So they asked all these questions. Does she need a comforter when she sleeps? What foods does she like? What can she do? (Do you mind if we consult a health visitor if we have any concerns about her development? I must have raised an eyebrow at this as she hurriedly said “after we’ve spoken to you first, of course.” Yes.)

I don’t think I gave a strong impression of her with these questions. She doesn’t need a comforter, she eats everything, she likes banging things and knocking things over. She doesn’t dislike much, she’s very placid and happy. So there’s not much to pass on. Except they look at you, expecting all kinds of detail about your baby, and I couldn’t give them any. “She likes dangling upside down by her legs and eating the phone.” No. Best not to say. We went downstairs where I’d left her with the baby minder, to get to know each other. “I can’t hear any crying,” said the nursery manager. “That’s a good sign.” We opened the door.

Of course she was crying, red in the face with tears pouring down her cheeks.
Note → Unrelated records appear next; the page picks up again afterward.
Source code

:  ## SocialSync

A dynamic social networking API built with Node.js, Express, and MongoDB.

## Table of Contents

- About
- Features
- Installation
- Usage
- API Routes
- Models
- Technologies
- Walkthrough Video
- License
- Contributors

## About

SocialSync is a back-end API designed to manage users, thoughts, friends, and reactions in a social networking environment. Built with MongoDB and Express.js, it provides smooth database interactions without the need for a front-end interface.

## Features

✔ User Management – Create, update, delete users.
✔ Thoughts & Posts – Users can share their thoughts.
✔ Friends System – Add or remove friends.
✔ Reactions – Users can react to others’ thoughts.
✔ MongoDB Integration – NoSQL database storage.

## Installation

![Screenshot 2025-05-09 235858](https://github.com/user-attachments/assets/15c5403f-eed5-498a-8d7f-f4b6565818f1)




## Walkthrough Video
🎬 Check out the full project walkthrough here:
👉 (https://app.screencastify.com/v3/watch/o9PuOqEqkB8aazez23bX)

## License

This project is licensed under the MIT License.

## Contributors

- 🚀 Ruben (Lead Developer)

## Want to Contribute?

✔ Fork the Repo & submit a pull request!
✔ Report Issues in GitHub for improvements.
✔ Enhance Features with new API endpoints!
The baby minder was lovely, said it’s quite normal and not to worry. We have two more sessions booked in next week to get to know them more. By the time we finished today E was fine, though on my knee the whole time, but looking at the other children, smiling at the staff and playing with the toys.

The other thing that struck home with the questions is how isolated we are. We’re not unusual in this but it’s never struck me before. “Do you have an emergency contact?” they asked. “Not you or S but someone else in case you’re not available.” No. If neither of us is able to get there, quite frankly we’ll be dead. What are the odds? They had to have someone. My sister, mum and S’s parents are at least three hours drive away. We don’t have any neighbours to rely on. In the end I gave them S’s aunt who lives not too far away but really shouldn’t be asked to do this for us as she is retired and has her own family to worry about. She’s a lovely lady and I’m sure will be fine but I have to call her now and ask if this is ok. Otherwise, my sister it is.

It got worse when they then asked if E had any special people that she liked or saw on a regular basis. It comes to something when one of the people she recognises most is the playworker from SureStart who we see once or twice a week. Rather than friends or family, I mean. I was feeling terrible by this time and mentioned a friend we see quite often as well as my sister again. I think E recognises them both.

It’s not like we’re cut off – I see people, we go out, we interact. But of course when so many of your friends have families of their own and jobs to juggle, how much time feasibly do people have to spend together like this?

So all in all it was an odd afternoon. We have two more sessions next week where I have to leave her there. Normally I relish the time I get to have to myself.

The thing is, I expected after last weekend to be upset and emotional about this but now all I feel is a strange sense of unease. It’s not the nursery, who do seem very good. I warmed to the baby lady, she’s very good at putting mums at ease and seems unflappable. It just feels wrong. E’s so little still. One baby, about E’s age, has been in from three months. I can’t imagine how her mother felt. Everyone has told me this is worse for the mums and that very soon E will be fine. I know she will, she’s a lovely clever baby. If I could have a big emotional weep it may be better but for now it’s just this sense of unease. It’s unsettling.

I’m sure I will be much happier in about a month’s time when everything’s settled and we know where we are. At the moment, with S’s recent job worries and changes, my going back to work to face forthcoming job uncertainty and nursery too, everything feels like a massive state of flux. And clearly there’s only the three of us to get through it together.